Stored data
BEGIN

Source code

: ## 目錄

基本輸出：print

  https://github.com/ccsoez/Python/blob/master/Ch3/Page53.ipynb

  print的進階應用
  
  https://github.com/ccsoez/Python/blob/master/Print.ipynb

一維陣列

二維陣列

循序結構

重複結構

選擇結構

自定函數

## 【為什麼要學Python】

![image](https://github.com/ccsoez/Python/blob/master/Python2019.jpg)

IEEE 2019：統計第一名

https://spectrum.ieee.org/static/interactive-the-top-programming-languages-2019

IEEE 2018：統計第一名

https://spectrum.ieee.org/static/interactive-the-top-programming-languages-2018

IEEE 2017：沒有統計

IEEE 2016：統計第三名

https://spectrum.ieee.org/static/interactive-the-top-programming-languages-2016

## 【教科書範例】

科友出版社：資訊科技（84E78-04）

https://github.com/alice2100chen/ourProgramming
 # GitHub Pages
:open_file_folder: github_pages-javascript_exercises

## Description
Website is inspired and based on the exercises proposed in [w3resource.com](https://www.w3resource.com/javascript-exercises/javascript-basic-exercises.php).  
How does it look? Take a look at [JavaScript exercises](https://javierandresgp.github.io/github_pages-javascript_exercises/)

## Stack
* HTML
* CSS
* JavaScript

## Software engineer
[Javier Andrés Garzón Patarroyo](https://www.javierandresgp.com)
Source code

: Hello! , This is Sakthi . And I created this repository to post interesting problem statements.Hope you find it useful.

END

- _WHAT YOU NEED TO DO_
Whatever appears in the data above is to be set down exactly.

- _PROBLEM SOLUTION_
Source code

: ## 目錄

基本輸出：print

  https://github.com/ccsoez/Python/blob/master/Ch3/Page53.ipynb

  print的進階應用
  
  https://github.com/ccsoez/Python/blob/master/Print.ipynb

一維陣列

二維陣列

循序結構

重複結構

選擇結構

自定函數

## 【為什麼要學Python】

![image](https://github.com/ccsoez/Python/blob/master/Python2019.jpg)

IEEE 2019：統計第一名

https://spectrum.ieee.org/static/interactive-the-top-programming-languages-2019

IEEE 2018：統計第一名

https://spectrum.ieee.org/static/interactive-the-top-programming-languages-2018

IEEE 2017：沒有統計

IEEE 2016：統計第三名

https://spectrum.ieee.org/static/interactive-the-top-programming-languages-2016

## 【教科書範例】

科友出版社：資訊科技（84E78-04）

https://github.com/alice2100chen/ourProgramming
 # GitHub Pages
:open_file_folder: github_pages-javascript_exercises

## Description
Website is inspired and based on the exercises proposed in [w3resource.com](https://www.w3resource.com/javascript-exercises/javascript-basic-exercises.php).  
How does it look? Take a look at [JavaScript exercises](https://javierandresgp.github.io/github_pages-javascript_exercises/)

## Stack
* HTML
* CSS
* JavaScript

## Software engineer
[Javier Andrés Garzón Patarroyo](https://www.javierandresgp.com)
Source code

: Hello! , This is Sakthi . And I created this repository to post interesting problem statements.Hope you find it useful.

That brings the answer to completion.